[Saved entries]

▶

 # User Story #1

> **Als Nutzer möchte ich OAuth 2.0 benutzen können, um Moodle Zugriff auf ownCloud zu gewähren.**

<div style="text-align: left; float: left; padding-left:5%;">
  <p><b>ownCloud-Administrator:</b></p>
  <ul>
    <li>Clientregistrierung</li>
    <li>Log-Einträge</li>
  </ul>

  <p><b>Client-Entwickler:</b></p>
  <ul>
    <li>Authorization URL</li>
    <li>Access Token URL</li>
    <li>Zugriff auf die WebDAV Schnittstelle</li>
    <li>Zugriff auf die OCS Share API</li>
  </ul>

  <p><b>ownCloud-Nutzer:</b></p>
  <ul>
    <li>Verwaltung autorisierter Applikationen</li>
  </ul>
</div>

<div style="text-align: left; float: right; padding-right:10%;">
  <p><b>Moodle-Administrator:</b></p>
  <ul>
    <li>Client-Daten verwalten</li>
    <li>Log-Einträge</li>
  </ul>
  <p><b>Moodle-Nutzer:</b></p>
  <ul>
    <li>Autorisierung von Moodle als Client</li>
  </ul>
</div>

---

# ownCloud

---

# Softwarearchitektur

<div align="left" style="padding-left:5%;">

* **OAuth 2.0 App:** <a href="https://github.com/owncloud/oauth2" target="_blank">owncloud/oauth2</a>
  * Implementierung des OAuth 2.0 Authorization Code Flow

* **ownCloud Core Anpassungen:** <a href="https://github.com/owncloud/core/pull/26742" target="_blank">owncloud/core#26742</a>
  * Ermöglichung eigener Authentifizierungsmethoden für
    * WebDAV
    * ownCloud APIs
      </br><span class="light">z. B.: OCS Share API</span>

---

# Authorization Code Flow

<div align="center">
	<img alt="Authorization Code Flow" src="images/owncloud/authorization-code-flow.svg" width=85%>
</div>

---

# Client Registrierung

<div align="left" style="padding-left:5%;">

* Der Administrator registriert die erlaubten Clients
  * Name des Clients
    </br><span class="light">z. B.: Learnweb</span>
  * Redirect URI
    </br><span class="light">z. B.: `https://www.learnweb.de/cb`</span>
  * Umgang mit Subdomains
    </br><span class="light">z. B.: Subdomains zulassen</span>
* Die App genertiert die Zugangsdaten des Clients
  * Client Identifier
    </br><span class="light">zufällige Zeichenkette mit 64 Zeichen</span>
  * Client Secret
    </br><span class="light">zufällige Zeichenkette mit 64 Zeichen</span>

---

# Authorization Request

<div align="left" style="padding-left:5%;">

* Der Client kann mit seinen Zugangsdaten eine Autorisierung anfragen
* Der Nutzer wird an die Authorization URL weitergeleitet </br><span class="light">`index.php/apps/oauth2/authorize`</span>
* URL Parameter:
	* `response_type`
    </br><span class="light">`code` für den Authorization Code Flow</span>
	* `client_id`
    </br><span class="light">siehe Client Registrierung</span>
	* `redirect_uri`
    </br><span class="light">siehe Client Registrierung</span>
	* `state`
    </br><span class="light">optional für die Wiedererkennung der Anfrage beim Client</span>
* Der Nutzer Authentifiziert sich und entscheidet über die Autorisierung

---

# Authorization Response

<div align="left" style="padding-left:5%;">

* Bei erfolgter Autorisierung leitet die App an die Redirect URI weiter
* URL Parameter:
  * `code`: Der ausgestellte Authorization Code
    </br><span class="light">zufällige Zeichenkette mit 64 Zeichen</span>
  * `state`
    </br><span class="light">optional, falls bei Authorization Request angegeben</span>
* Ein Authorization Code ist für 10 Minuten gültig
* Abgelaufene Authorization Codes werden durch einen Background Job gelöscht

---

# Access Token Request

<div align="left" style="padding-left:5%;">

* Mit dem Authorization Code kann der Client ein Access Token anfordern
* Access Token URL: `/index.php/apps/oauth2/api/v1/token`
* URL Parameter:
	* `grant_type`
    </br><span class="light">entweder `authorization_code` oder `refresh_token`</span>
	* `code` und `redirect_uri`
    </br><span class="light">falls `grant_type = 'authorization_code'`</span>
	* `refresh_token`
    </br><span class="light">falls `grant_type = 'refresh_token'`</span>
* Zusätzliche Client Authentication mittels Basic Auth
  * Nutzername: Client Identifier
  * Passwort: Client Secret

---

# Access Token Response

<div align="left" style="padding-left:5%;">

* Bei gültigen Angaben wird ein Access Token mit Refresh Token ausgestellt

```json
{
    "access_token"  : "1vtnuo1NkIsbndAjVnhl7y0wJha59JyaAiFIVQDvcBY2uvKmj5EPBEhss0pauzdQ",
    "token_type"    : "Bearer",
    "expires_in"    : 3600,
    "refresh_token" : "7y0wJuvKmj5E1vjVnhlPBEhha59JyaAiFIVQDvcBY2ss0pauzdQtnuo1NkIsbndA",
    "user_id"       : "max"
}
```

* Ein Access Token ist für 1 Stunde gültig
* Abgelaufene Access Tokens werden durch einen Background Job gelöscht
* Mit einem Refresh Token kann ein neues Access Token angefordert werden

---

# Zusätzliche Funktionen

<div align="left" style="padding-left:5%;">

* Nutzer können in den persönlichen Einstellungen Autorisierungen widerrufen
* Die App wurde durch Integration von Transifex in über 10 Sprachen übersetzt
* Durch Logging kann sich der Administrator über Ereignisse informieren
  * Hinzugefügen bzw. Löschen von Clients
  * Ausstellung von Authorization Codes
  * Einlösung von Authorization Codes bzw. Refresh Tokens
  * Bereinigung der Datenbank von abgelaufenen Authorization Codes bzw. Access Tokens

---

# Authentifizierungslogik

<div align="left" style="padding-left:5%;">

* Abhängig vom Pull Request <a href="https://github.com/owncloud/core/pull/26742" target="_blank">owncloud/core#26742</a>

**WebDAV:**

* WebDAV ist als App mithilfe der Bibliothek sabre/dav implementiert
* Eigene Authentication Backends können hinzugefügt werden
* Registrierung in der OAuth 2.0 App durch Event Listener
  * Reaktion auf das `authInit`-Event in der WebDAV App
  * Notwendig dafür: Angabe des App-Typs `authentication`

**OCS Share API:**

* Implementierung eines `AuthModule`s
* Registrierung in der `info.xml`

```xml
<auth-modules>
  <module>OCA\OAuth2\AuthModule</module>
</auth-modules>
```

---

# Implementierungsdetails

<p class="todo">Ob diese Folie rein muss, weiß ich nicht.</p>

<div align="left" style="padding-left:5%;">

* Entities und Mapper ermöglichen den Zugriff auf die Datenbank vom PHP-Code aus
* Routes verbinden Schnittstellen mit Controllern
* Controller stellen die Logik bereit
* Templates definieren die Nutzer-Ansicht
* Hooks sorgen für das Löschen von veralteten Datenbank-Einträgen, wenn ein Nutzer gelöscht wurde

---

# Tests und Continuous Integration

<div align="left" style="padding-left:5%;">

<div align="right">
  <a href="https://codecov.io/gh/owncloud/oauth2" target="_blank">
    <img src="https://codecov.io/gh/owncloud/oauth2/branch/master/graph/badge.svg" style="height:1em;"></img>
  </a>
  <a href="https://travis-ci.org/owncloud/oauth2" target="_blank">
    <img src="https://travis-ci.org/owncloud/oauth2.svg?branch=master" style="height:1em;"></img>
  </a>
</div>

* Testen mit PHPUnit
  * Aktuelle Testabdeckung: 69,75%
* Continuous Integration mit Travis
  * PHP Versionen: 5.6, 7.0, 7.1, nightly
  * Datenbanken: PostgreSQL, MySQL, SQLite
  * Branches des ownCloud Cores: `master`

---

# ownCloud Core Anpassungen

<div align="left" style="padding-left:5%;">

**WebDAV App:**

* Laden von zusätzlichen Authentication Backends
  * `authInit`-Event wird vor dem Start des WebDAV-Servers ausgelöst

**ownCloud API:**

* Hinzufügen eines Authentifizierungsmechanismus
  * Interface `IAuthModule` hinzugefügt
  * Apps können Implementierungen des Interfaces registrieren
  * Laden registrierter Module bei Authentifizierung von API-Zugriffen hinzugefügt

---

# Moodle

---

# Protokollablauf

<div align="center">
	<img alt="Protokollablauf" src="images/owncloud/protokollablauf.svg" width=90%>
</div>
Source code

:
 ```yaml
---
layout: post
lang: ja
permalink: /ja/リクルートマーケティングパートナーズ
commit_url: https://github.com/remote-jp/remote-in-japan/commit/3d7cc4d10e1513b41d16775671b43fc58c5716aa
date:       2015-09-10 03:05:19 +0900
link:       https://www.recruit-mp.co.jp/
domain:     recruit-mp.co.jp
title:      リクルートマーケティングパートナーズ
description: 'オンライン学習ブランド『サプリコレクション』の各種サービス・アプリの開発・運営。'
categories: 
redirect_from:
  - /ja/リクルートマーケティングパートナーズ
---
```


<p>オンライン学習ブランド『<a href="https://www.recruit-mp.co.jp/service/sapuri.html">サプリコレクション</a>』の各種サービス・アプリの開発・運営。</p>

◀

TASK ITEM ▸ Wherever a line of the data above contains "Zugangsdaten", copy that line.

OUTPUT BELOW ▸
* Die App genertiert die Zugangsdaten des Clients
* Der Client kann mit seinen Zugangsdaten eine Autorisierung anfragen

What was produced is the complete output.